Last modified: Monday, March 31, 2008
"Science kid" inaugural Adam W. Herbert graduate fellow
FOR IMMEDIATE RELEASE
March 31, 2008
BLOOMINGTON, Ind. -- Byron Gipson has always been a "science kid," participating in science fairs as a youngster and then conducting research in biochemistry, molecular and marine biology, molecular genetics, and cancer at universities in Mississippi, Nebraska and Indiana.
Gipson brings this love of science and a "ferocious curiosity" inherited from his mother back to Indiana University, where he began studying this semester as the first Adam W. Herbert Graduate Fellow. Pursuing a doctorate, Gipson will serve his fellowship conducting cutting-edge research into the neural mechanisms underlying relapse to drug-seeking behavior, a research focus in the lab of George V. Rebec, chancellor's professor and director of the Program in Neuroscience.
"I feel very honored to be the first fellow," said Gipson, a native of Webb, Miss., and a graduate of Jackson State University, also in Mississippi.
The Adam W. Herbert Graduate Fellowship was created to support graduate study at IU for graduates of Historically Black Colleges and Universities (HBCUs). The endowment reflects the commitment of Emeritus President Adam W. Herbert to enhancing opportunities for underrepresented students and increasing diversity among graduate students, especially in the fields of science, technology and mathematics.
The fellowship covers most of the students' tuition and fees. Doctoral fellows receive stipend awards of $25,000 per year for four years. Master's fellows receive a single-year stipend award of $5,000. Graduate school officials anticipate eventually funding five doctoral students and three master's students each year.
Gipson received a Bachelor of Science in biology from Jackson State University last spring. He participated in summer research programs at University of Nebraska-Lincoln, the University of Nebraska Medical Center in Omaha, and IU, where last summer he participated in the Summer Scholars Institute for Students in Science, Technology, Engineering and Mathematics (STEM).
While his research interests focused on plant molecular genetics and marine biology early on, it began shifting during his summer experiences to reflect his growing interest in neurological disorders and cancer, conditions that affected members of his family.
He described his involvement in IU's research program last summer as tremendous and said he had already begun applying for graduate school at IU Bloomington when he was encouraged to apply for the Adam W. Herbert Graduate Fellowship.

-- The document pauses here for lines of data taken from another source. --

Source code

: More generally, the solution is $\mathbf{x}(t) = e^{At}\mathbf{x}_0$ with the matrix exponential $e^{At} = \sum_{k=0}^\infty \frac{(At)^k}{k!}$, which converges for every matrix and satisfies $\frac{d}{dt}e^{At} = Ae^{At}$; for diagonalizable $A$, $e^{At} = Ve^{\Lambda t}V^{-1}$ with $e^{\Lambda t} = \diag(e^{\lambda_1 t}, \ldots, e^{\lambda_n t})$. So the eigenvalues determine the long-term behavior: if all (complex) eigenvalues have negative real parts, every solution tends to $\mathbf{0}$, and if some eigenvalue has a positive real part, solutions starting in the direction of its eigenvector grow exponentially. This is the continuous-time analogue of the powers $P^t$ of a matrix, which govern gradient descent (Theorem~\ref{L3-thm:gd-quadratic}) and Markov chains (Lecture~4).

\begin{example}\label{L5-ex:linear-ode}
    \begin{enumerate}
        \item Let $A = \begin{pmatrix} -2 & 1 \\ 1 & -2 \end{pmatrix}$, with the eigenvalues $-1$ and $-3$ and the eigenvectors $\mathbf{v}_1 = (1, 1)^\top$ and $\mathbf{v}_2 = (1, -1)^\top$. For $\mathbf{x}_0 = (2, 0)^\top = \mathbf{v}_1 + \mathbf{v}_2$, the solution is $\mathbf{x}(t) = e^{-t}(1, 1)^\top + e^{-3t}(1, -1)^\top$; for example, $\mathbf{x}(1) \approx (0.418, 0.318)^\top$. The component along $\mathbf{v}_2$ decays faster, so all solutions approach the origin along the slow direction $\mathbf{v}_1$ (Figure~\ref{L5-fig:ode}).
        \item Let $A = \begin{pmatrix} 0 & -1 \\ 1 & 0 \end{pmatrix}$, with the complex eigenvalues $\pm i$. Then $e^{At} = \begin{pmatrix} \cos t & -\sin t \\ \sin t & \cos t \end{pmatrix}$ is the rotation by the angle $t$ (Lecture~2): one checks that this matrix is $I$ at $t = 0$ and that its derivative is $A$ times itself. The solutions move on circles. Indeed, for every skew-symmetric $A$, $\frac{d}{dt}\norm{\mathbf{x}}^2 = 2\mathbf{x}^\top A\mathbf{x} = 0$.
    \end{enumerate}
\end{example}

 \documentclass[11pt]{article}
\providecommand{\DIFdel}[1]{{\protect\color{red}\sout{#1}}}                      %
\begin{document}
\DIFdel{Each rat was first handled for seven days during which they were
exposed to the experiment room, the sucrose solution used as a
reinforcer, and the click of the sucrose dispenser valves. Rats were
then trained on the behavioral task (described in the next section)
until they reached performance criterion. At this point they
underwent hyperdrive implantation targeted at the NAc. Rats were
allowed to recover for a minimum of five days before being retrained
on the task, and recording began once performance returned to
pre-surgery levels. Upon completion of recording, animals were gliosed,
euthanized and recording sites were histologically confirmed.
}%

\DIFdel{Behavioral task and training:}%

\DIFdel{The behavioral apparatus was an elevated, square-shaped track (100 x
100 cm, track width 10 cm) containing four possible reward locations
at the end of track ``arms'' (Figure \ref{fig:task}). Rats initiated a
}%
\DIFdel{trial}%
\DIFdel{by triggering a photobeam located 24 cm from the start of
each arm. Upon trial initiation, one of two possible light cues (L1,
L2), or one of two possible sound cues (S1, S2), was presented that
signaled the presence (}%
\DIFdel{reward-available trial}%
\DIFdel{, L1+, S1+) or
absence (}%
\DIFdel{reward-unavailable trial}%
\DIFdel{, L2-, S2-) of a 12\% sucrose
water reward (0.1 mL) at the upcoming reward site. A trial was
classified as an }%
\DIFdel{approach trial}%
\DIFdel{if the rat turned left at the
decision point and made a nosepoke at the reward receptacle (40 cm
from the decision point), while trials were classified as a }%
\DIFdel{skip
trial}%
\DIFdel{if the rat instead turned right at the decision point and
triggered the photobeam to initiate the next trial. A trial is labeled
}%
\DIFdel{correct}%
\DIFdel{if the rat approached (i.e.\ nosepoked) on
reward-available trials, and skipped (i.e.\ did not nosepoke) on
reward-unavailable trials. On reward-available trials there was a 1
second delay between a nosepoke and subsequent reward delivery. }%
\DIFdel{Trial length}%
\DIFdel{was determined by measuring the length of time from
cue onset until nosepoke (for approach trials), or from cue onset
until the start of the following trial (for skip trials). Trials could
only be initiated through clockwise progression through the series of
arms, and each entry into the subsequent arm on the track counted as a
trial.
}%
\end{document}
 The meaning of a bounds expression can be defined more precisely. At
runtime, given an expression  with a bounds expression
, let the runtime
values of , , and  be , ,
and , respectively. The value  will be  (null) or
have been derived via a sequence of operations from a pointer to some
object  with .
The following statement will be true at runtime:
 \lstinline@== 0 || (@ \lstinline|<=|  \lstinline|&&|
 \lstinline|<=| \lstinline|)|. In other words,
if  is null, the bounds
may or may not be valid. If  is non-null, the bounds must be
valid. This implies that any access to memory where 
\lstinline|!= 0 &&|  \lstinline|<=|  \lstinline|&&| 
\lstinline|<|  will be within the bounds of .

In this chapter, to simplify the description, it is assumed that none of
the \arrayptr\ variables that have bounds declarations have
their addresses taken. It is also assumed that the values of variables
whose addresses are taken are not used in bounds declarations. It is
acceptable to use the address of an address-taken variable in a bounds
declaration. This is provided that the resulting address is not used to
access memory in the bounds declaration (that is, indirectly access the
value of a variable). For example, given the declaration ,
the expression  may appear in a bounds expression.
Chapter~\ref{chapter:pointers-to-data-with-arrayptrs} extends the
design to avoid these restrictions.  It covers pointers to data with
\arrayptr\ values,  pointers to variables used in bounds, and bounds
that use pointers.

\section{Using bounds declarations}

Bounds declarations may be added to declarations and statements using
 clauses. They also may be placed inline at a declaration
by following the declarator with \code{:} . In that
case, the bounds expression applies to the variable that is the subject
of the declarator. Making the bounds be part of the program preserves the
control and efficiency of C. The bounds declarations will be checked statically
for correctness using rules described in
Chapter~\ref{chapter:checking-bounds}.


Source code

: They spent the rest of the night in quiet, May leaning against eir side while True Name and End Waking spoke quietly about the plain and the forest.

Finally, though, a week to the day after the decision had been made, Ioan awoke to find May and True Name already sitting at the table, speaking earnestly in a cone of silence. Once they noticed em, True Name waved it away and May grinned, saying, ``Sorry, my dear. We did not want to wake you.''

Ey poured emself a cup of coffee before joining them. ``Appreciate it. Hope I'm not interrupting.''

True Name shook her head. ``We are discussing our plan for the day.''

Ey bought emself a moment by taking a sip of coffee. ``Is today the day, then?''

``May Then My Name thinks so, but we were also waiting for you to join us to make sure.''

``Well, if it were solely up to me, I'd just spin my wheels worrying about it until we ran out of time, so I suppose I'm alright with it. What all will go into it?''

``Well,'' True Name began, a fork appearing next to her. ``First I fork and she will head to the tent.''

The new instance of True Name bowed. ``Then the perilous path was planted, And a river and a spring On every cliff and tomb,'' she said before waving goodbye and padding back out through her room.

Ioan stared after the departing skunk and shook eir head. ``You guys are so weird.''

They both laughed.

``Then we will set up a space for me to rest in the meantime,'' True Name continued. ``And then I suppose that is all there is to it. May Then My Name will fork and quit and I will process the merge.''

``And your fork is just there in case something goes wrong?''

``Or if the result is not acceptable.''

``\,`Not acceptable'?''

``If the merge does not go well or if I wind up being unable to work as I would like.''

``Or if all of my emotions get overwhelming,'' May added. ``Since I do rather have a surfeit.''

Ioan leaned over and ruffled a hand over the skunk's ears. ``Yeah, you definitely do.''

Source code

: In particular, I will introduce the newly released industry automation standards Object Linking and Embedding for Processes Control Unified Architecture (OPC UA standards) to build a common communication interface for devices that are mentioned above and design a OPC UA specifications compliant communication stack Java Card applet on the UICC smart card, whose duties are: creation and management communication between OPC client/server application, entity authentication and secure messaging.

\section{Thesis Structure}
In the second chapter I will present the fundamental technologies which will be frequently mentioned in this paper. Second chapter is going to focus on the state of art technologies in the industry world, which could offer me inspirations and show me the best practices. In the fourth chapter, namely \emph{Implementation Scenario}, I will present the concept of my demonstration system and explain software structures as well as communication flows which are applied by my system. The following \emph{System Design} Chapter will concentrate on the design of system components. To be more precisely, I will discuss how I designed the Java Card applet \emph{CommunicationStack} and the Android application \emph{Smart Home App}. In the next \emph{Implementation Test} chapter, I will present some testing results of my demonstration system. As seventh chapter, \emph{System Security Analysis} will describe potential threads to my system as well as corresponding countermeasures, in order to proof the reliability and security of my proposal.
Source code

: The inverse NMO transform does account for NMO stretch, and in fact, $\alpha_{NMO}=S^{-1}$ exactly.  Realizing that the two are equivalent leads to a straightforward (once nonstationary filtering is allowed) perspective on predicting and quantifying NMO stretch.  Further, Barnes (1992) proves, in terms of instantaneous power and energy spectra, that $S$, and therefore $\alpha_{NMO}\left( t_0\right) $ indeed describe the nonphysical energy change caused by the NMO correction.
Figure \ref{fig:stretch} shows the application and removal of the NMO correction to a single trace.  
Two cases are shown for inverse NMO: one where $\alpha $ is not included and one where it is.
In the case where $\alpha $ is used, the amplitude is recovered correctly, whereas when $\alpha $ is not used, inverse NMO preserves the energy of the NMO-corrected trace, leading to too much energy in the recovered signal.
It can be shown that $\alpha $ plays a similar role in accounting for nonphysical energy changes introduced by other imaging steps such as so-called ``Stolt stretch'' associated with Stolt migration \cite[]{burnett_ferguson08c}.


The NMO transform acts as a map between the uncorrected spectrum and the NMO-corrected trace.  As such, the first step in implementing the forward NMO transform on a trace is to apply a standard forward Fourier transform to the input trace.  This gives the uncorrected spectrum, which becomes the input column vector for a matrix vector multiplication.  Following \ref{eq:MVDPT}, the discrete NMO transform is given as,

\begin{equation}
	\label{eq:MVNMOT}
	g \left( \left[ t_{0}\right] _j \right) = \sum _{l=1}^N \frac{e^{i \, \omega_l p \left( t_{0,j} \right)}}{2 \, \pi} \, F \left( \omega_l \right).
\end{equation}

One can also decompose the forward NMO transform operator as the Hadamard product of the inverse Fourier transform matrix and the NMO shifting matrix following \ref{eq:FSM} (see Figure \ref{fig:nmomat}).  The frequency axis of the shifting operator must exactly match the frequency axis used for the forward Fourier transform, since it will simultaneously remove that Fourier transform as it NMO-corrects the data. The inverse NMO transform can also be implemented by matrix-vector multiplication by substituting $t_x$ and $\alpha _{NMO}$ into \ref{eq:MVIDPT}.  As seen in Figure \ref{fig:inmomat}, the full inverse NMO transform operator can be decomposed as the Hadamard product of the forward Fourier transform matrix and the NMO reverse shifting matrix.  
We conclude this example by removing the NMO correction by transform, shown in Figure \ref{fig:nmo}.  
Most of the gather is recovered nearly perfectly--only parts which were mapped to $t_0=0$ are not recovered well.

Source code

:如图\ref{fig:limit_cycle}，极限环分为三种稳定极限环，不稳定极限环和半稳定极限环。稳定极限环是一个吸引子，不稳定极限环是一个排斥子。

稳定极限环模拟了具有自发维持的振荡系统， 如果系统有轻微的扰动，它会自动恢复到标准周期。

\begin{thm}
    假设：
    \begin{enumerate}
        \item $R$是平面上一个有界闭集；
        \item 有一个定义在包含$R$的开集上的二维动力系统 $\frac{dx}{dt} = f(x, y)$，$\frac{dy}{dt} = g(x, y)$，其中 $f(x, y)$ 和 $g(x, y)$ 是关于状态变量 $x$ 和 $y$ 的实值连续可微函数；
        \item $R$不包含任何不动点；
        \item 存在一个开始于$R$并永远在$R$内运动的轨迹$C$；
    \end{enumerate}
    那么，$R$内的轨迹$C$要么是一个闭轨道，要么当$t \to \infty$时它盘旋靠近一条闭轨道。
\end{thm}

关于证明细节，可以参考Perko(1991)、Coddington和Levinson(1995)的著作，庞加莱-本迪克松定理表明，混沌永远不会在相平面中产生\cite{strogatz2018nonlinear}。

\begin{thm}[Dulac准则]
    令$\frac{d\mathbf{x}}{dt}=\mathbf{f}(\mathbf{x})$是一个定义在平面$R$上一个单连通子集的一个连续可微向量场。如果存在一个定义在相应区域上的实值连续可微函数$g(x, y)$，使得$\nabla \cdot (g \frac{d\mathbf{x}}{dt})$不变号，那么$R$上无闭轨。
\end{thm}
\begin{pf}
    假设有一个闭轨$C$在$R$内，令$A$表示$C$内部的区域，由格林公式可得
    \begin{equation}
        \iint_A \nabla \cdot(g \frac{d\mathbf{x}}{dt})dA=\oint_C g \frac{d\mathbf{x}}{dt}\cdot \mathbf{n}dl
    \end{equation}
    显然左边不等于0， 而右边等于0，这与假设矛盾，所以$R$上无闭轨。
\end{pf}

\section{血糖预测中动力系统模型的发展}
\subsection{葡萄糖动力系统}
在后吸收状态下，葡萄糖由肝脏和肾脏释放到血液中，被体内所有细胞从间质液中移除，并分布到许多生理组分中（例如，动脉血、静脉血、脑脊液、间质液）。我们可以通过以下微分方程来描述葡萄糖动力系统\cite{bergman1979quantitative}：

Gipson had planned on serving his fellowship in the Walker Lab, led by J. Michael Walker, a noted neuroscientist at IU Bloomington who passed away unexpectedly in January. At that point, Gipson made the decision to join Rebec's lab, located in the Department of Psychological and Brain Sciences. Here, he will use state-of-the-art electrophysiological techniques to monitor cocaine-induced changes in neuronal information processing in forebrain regions believed to mediate motivated behavior. He will assess how cocaine alters the synchronous activity of individual neurons to drive the relapse response. Pharmacological manipulations also will be used to identify the neurotransmitter systems that regulate neuronal synchrony.
Gipson is the son of Henry L. and Edith Gipson, from whom he says he "inherited" his curiosity. Edith Gipson, a teacher in the West Tallahatchie School District, was an assistant teacher when Byron was young and because of her enjoyment of science, encouraged his interest in science.